Peter Siddle switches to Tasmania after 15 years with Victoria
Fast bowler Peter Siddle has switched to Tasmania with a two-year contract after 15 years of playing for his home team Victoria. Siddle said a future career in coaching and a chance to mentor the young crop of Tasmania’s fast bowlers were the reasons behind his move.
The 35-year old, who had retired from international cricket last year after playing 67 Tests in 11 years, started his Victoria career at underage level and debuted for the senior side in 2005. He went on to play 62 first-class matches and 35 one-day games for them, where he picked 234 and 43 wickets respectively. He was also part of their two successful Sheffield Shield campaigns and a one-day title.

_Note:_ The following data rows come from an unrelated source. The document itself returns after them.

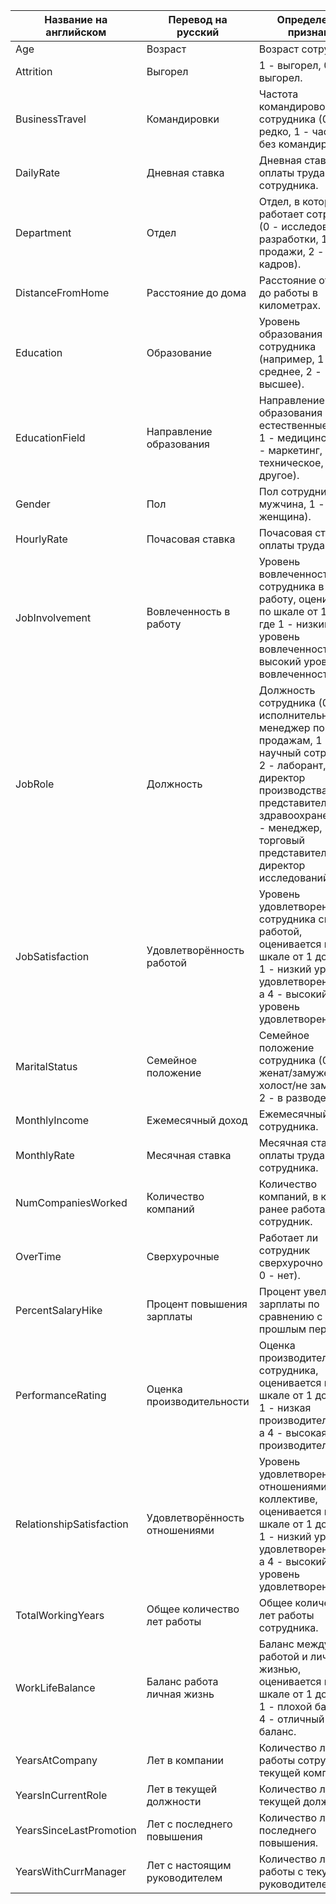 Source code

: | Название на английском | Перевод на русский                        | Определение признака                                                                                                                                                                                                                                                                                                                                                        |
| ------------------------------------------ | --------------------------------------------------------- | ------------------------------------------------------------------------------------------------------------------------------------------------------------------------------------------------------------------------------------------------------------------------------------------------------------------------------------------------------------------------------------------------------------------- |
| Age                                        | Возраст                                            | Возраст сотрудника.                                                                                                                                                                                                                                                                                                                                                                                |
| Attrition                                  | Выгорел                                            | 1 - выгорел, 0 - не выгорел.                                                                                                                                                                                                                                                                                                                                                                        |
| BusinessTravel                             | Командировки                                  | Частота командировок сотрудника (0 - редко, 1 - часто, 2 - без командировок).                                                                                                                                                                                                                                                                                 |
| DailyRate                                  | Дневная ставка                               | Дневная ставка оплаты труда сотрудника.                                                                                                                                                                                                                                                                                                                                           |
| Department                                 | Отдел                                                | Отдел, в котором работает сотрудник (0 - исследования и разработки, 1 - продажи, 2 - отдел кадров).                                                                                                                                                                                                                                          |
| DistanceFromHome                           | Расстояние до дома                        | Расстояние от дома до работы в километрах.                                                                                                                                                                                                                                                                                                                                       |
| Education                                  | Образование                                    | Уровень образования сотрудника (например, 1 - среднее, 2 - высшее).                                                                                                                                                                                                                                                                                                |
| EducationField                             | Направление образования             | Направление образования (0 - естественные науки, 1 - медицинское, 2 - маркетинг, 3 - техническое, 4 - другое).                                                                                                                                                                                                                          |
| Gender                                     | Пол                                                    | Пол сотрудника (0 - мужчина, 1 - женщина).                                                                                                                                                                                                                                                                                                                                               |
| HourlyRate                                 | Почасовая ставка                           | Почасовая ставка оплаты труда.                                                                                                                                                                                                                                                                                                                                                            |
| JobInvolvement                             | Вовлеченность в работу                | Уровень вовлеченности сотрудника в свою работу, оценивается по шкале от 1 до 4, где 1 - низкий уровень вовлеченности, а 4 - высокий уровень вовлеченности.                                                                                                                                  |
| JobRole                                    | Должность                                        | Должность сотрудника (0 - исполнительный менеджер по продажам, 1 - научный сотрудник, 2 - лаборант, 3 - директор производства, 4 - представитель здравоохранения, 5 - менеджер, 6 - торговый представитель, 7 - директор исследований). |
| JobSatisfaction                            | Удовлетворённость работой         | Уровень удовлетворенности сотрудника своей работой, оценивается по шкале от 1 до 4, где 1 - низкий уровень удовлетворенности, а 4 - высокий уровень удовлетворенности.                                                                                                         |
| MaritalStatus                              | Семейное положение                       | Семейное положение сотрудника (0 - женат/замужем, 1 - холост/не замужем, 2 - в разводе).                                                                                                                                                                                                                                                              |
| MonthlyIncome                              | Ежемесячный доход                         | Ежемесячный доход сотрудника.                                                                                                                                                                                                                                                                                                                                                             |
| MonthlyRate                                | Месячная ставка                             | Месячная ставка оплаты труда сотрудника.                                                                                                                                                                                                                                                                                                                                         |
| NumCompaniesWorked                         | Количество компаний                     | Количество компаний, в которых ранее работал сотрудник.                                                                                                                                                                                                                                                                                                              |
| OverTime                                   | Сверхурочные                                  | Работает ли сотрудник сверхурочно (1 - да, 0 - нет).                                                                                                                                                                                                                                                                                                                             |
| PercentSalaryHike                          | Процент повышения зарплаты        | Процент увеличения зарплаты по сравнению с прошлым периодом.                                                                                                                                                                                                                                                                                                    |
| PerformanceRating                          | Оценка производительности         | Оценка производительности сотрудника, оценивается по шкале от 1 до 4, где 1 - низкая производительность, а 4 - высокая производительность.                                                                                                                                                             |
| RelationshipSatisfaction                   | Удовлетворённость отношениями | Уровень удовлетворенности отношениями в коллективе, оценивается по шкале от 1 до 4, где 1 - низкий уровень удовлетворенности, а 4 - высокий уровень удовлетворенности.                                                                                                         |
| TotalWorkingYears                          | Общее количество лет работы       | Общее количество лет работы сотрудника.                                                                                                                                                                                                                                                                                                                                           |
| WorkLifeBalance                            | Баланс работа личная жизнь         | Баланс между работой и личной жизнью, оценивается по шкале от 1 до 4, где 1 - плохой баланс, а 4 - отличный баланс.                                                                                                                                                                                                              |
| YearsAtCompany                             | Лет в компании                                | Количество лет работы сотрудника в текущей компании.                                                                                                                                                                                                                                                                                                                   |
| YearsInCurrentRole                         | Лет в текущей должности               | Количество лет на текущей должности.                                                                                                                                                                                                                                                                                                                                                 |
| YearsSinceLastPromotion                    | Лет с последнего повышения         | Количество лет с последнего повышения.                                                                                                                                                                                                                                                                                                                                             |
| YearsWithCurrManager                       | Лет с настоящим руководителем   | Количество лет работы с текущим руководителем.                                                                                                                                                                                                                                                                                                                              |
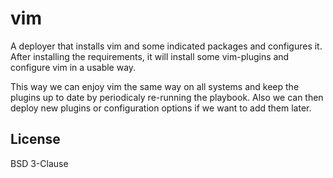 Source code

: vim
=========

A deployer that installs vim and some indicated packages and configures it.
After installing the requirements, it will install some vim-plugins and
configure vim in a usable way.

This way we can enjoy vim the same way on all systems and keep the plugins up
to date by periodicaly re-running the playbook. Also we can then deploy new
plugins or configuration options if we want to add them later.

License
-------

BSD 3-Clause
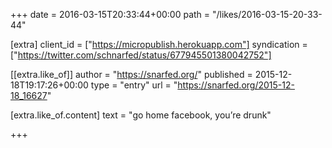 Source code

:+++
date = 2016-03-15T20:33:44+00:00
path = "/likes/2016-03-15-20-33-44"

[extra]
client_id = ["https://micropublish.herokuapp.com"]
syndication = ["https://twitter.com/schnarfed/status/677945501380042752"]

[[extra.like_of]]
author = "https://snarfed.org/"
published = 2015-12-18T19:17:26+00:00
type = "entry"
url = "https://snarfed.org/2015-12-18_16627"

[extra.like_of.content]
text = "go home facebook, you’re drunk"

+++

<a href="https://brid.gy/publish/twitter"></a> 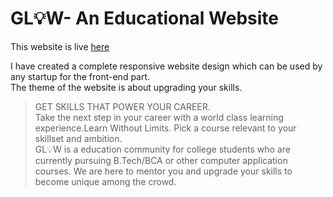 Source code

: <h1>GL💡W- An Educational Website</h1>

This website is live [here](https://piyushshakya.github.io/education-glow/)

I have created a complete responsive website design which can be used by any startup for the front-end part.
<br>The theme of the website is about upgrading your skills.

> GET SKILLS THAT POWER YOUR CAREER.<br>Take the next step in your career with a world class learning experience.Learn Without Limits. Pick a course relevant to your skillset and ambition.<br>
GL💡W is a education community for college students who are currently pursuing B.Tech/BCA or other computer application courses. We are here to mentor you and upgrade your skills to become unique among the crowd.<br>
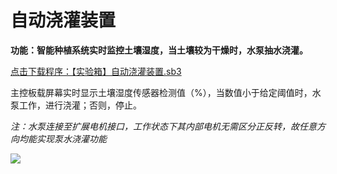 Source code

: # 自动浇灌装置

**功能：智能种植系统实时监控土壤湿度，当土壤较为干燥时，水泵抽水浇灌。**

<a href="/tutorial/starbox_sj/sb3/【实验箱】自动浇灌装置.sb3">点击下载程序：【实验箱】自动浇灌装置.sb3</a>

主控板载屏幕实时显示土壤湿度传感器检测值（%），当数值小于给定阈值时，水泵工作，进行浇灌；否则，停止。

*注：水泵连接至扩展电机接口，工作状态下其内部电机无需区分正反转，故任意方向均能实现泵水浇灌功能*

<img src="/images/docimg/Snipaste_2025-04-02_09-21-25.png" >

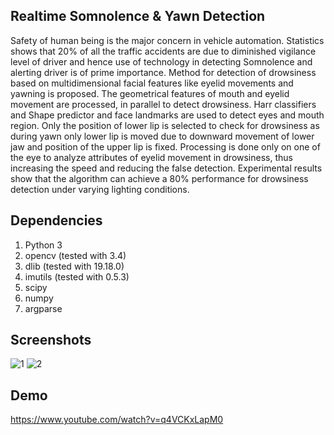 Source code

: ## Realtime Somnolence & Yawn Detection
Safety of human being is the major concern in vehicle automation. Statistics shows that 20% of all the traffic accidents are due to diminished vigilance level of driver and hence use of technology in detecting Somnolence and alerting driver is of prime importance. Method for detection of drowsiness based on multidimensional facial features like eyelid movements and yawning is proposed. The geometrical features of mouth and eyelid movement are processed, in parallel to detect drowsiness. Harr classifiers and Shape predictor and face landmarks are used to detect eyes and mouth region. Only the position of lower lip is selected to check for drowsiness as during yawn only lower lip is moved due to downward movement of lower jaw and position of the upper lip is fixed. Processing is done only on one of the eye to analyze attributes of eyelid movement in drowsiness, thus increasing the speed and reducing the false detection. Experimental results show that the algorithm can achieve a 80% performance for drowsiness detection under varying lighting conditions.
## Dependencies

1. Python 3
2. opencv (tested with 3.4) 
3. dlib	(tested with 19.18.0)
4. imutils (tested with 0.5.3)
5. scipy
6. numpy
7. argparse

## Screenshots
![1](https://user-images.githubusercontent.com/57343972/94825894-52d5a900-0424-11eb-8702-e2d9ca172738.PNG)
![2](https://user-images.githubusercontent.com/57343972/94825906-55d09980-0424-11eb-9f7d-ef7b600d79ef.PNG)

## Demo
https://www.youtube.com/watch?v=q4VCKxLapM0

He finished with 32 wickets at 19.87 in eight matches in the 2019-20 Shield season.
“My greatest goal is to come to Tasmania and play good cricket, while hopefully winning a few games which will be my biggest aim,” Siddle said. “There’s a few players down here that I’ve played a lot of cricket with, and there’s a bunch of younger players that I’m looking forward to playing alongside.
“It’s a great opportunity for me while I’m still playing to work alongside Griff (Adam Griffith, Tasmania’s mentor). I want to develop my coaching skills further and really help some of the younger boys who have already shown a great amount of talent. I see this as an exciting venture for me, and it’s something that I am really looking forward to.”
Siddle said he was planning for the future as he knew his playing days would be over in the near future. “When you’re an older player, it’s always nerve-wracking not knowing whether you’re going to get another deal with your home state or any state,” Siddle told cricket.com.au. “To have four states interested in signing me … it’s always nice to feel loved, especially at the back end of my career.
“But it was about making the right decision to help develop me not just as a player at the back end of my career but also looking ahead to the future and what I might move into once my playing days are done.”
Meanwhile, James Faulkner, who last played first-class cricket for Tasmania in 2017, has been left out of the state’s contract list. He debuted for the side in 2008 and last played for them in the domestic one-day cup last year where he finished with seven wickets in as many games.
George Bailey, who took up a role in the national selection panel last year, is no longer contracted with Tasmania, while Alex Bevilaqua, Gurinder Sandhu, Sean Willis and Simon Milenko have also been left out.